1253/1253 [==============================] - 0s     
1253/1253 [==============================] - 0s      
1253/1253 [==============================] - 0s      
1253/1253 [==============================] - 0s      
1253/1253 [==============================] - 0s      
 704/1253 [===============>..............] - ETA: 1s Total elapsed seconds: 1651.500494

Notice that the total elapsed time was about 30 minutes. I'm running this code on a fairly old Linux computer. I have no doubt that it would run faster with better hardware. I would like to try out GPU acceleration, but I don't currently have a computer with an CUDA-enabled GPU, so that will have to wait.

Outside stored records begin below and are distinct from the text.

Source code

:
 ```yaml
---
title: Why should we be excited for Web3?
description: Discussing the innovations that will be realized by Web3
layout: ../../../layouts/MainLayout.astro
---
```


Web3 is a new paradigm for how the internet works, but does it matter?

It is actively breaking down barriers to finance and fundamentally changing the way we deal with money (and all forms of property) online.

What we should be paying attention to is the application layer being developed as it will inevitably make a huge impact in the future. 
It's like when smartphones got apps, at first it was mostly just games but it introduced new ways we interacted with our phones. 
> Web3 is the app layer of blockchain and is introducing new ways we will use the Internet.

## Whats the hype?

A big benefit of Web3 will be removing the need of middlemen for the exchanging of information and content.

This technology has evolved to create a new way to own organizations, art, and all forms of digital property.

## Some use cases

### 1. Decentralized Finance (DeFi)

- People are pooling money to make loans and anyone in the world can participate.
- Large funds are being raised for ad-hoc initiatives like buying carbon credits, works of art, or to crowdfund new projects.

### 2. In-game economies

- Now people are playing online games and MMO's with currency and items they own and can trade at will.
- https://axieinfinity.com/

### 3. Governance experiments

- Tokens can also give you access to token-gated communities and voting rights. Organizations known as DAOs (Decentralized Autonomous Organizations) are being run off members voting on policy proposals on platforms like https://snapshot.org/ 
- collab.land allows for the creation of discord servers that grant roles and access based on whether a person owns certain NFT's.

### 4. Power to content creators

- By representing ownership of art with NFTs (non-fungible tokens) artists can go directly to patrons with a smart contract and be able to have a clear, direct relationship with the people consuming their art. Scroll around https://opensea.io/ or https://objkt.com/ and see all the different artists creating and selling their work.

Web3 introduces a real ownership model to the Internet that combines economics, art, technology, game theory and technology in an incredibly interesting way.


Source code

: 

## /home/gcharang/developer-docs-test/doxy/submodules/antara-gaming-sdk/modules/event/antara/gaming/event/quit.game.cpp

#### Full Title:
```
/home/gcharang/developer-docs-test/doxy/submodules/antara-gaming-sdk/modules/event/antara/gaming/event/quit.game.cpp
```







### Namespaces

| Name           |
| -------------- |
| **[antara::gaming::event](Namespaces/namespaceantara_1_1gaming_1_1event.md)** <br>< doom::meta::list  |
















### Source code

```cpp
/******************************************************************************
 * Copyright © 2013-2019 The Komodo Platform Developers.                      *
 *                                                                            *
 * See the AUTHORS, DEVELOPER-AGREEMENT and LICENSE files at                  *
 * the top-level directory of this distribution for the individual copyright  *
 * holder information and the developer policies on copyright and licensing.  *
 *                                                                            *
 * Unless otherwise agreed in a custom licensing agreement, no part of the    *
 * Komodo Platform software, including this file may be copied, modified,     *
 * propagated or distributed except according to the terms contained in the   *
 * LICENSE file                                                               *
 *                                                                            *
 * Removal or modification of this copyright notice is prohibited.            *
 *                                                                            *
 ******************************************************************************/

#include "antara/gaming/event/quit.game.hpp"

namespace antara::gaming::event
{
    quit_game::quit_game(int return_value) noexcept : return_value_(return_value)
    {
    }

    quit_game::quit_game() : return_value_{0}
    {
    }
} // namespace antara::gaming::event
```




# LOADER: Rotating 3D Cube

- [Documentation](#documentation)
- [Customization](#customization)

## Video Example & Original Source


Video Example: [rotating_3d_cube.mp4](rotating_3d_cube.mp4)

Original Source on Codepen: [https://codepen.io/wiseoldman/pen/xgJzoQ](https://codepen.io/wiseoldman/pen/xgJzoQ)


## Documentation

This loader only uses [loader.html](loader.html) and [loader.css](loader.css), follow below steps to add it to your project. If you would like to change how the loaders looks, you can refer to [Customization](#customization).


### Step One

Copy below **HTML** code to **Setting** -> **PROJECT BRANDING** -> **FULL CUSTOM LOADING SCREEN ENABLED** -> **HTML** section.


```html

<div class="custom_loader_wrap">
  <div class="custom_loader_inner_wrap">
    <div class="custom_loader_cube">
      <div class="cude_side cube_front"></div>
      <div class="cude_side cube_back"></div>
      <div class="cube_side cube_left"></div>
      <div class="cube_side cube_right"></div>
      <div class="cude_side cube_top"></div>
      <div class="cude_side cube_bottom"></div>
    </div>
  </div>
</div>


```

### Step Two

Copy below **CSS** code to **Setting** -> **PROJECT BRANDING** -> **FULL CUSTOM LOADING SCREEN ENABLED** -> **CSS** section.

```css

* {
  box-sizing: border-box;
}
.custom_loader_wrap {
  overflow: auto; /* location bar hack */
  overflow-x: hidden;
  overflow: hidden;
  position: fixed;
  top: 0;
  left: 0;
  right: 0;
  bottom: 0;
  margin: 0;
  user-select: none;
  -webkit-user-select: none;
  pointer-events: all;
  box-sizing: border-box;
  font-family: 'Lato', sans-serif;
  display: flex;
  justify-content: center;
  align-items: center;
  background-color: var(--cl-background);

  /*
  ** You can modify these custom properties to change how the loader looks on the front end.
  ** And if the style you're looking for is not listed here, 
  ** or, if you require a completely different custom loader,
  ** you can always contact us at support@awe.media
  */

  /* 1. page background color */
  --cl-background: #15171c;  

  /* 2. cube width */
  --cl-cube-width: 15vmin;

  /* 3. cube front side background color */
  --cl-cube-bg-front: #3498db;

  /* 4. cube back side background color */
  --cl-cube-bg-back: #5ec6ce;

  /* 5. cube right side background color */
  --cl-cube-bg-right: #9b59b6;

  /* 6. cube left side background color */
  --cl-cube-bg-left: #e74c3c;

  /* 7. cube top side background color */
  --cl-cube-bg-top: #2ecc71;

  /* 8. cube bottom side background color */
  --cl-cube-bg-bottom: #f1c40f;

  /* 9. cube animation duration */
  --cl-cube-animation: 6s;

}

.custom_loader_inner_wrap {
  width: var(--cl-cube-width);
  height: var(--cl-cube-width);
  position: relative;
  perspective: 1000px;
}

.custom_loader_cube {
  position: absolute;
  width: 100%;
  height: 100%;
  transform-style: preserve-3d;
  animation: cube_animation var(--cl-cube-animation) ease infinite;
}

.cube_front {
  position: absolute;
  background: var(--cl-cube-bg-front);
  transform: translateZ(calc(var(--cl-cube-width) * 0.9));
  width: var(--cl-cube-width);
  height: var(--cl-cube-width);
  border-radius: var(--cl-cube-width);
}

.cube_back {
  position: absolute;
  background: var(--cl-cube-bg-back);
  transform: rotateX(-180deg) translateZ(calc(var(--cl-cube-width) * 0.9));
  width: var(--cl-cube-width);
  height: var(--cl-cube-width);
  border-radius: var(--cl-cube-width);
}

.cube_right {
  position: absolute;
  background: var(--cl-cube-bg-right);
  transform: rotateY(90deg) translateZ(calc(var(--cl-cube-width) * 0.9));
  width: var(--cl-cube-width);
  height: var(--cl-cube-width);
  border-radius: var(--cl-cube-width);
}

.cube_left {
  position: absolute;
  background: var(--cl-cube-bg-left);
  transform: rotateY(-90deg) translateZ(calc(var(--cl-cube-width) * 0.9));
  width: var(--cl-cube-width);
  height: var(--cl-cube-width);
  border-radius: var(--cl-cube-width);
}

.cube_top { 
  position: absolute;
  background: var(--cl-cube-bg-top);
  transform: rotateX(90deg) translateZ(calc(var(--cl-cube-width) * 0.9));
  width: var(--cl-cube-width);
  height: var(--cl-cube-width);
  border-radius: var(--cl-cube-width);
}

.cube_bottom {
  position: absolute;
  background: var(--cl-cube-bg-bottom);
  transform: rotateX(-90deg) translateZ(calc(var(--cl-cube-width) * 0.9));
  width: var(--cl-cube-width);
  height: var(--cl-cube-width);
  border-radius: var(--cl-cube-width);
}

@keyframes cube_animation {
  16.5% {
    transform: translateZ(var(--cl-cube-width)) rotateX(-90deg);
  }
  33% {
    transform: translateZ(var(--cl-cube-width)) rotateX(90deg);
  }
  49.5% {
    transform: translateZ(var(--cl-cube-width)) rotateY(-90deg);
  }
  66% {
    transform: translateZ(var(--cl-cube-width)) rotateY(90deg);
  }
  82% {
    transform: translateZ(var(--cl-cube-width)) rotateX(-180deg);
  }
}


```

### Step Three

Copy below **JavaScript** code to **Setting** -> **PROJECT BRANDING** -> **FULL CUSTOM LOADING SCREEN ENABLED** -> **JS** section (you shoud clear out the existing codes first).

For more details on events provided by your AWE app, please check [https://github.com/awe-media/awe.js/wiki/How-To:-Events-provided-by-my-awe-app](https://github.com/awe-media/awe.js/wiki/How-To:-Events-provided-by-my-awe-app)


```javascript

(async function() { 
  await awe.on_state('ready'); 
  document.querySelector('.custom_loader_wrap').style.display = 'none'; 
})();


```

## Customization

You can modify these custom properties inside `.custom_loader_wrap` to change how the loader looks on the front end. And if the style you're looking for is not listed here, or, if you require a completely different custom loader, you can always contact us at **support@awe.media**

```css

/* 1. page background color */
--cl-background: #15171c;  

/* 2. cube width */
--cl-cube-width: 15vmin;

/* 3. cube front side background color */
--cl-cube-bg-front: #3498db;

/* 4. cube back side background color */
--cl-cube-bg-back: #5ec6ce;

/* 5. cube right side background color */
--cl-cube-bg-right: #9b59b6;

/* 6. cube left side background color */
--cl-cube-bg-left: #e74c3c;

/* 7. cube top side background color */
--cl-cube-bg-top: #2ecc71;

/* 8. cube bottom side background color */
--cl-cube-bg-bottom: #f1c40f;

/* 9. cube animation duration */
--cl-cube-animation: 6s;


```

Finally, the following code will present the results in tabular form:


In [4]:
# Print the results matrix
results_df.sort_values('MAE')


Out[4]:
MAE
[25,15] tanh 1.463747
[20,30] relu 1.471423
[20,20] relu 1.476413
[25,10] tanh 1.482112
[20,10] tanh 1.482269
[25,20] sigmoid 1.482779
[30,25] tanh 1.483761
[20,30] tanh 1.488986
[25,15] sigmoid 1.491202
[10,20] tanh 1.491449
[15,15] tanh 1.492220
[30,10] sigmoid 1.493012
[10,30] tanh 1.493243
[15,20] relu 1.493355
[30,25] sigmoid 1.495390
[5,20] tanh 1.495964
[20,10] sigmoid 1.496207
[30,15] tanh 1.496708
[30,30] sigmoid 1.499643
[25,30] relu 1.500617
[25,25] tanh 1.502365
[5,25] tanh 1.502596
[30,30] relu 1.502638
[20,5] relu 1.503448
[30,5] sigmoid 1.504090
[20,30] sigmoid 1.504335
[20,15] relu 1.506200
[30,10] tanh 1.506404
[10,15] tanh 1.506666
[15,15] sigmoid 1.508139
... ...
[30,30] None 1.688278
[1,10] relu 1.689282
[15,25] None 1.701531
[30,20] tanh 1.704090
[25,15] relu 1.704278
[5,10] relu 1.705194
[2,2] None 1.713283
[5,5] tanh 1.713575
[1,10] tanh 1.727484
[10,30] sigmoid 1.728322
[25,25] sigmoid 1.728527
[10,10] relu 1.730568
[5,20] sigmoid 1.731878
[15,25] relu 1.734847
[1,10] None 1.737496
[5,10] None 1.741946
[10,10] None 1.743810
[10,5] sigmoid 1.757676
[10,30] None 1.760914
[5,15] sigmoid 1.761239
[5,25] sigmoid 1.764270
[15,30] None 1.776063
[2,2] relu 1.776358
[30,25] relu 1.814700
[5,5] sigmoid 1.827547
[2,2] tanh 1.830345
[2,2] sigmoid 1.835663
[1,10] sigmoid 1.846257
[10,1] tanh 2.315263
[10,1] sigmoid 5.327368

156 rows × 1 columns

The best results came from a neural network with 25 nodes in the first layer, 15 nodes in the second layer, and a "tanh" activation function. The top ten to twenty networks or so had fairly similar results- all were likely within the testing accuracy of the network. Given these results, I would likely choose the "[20,10] tanh" network, given its relative simplicity.

Comparing these results to the previous blog post using the scikit-learn neural network module, I am surprised that the "relu" activation function performed so well. Notice that the worst networks are typically those with no activation function, or too few nodes in each hidden layer.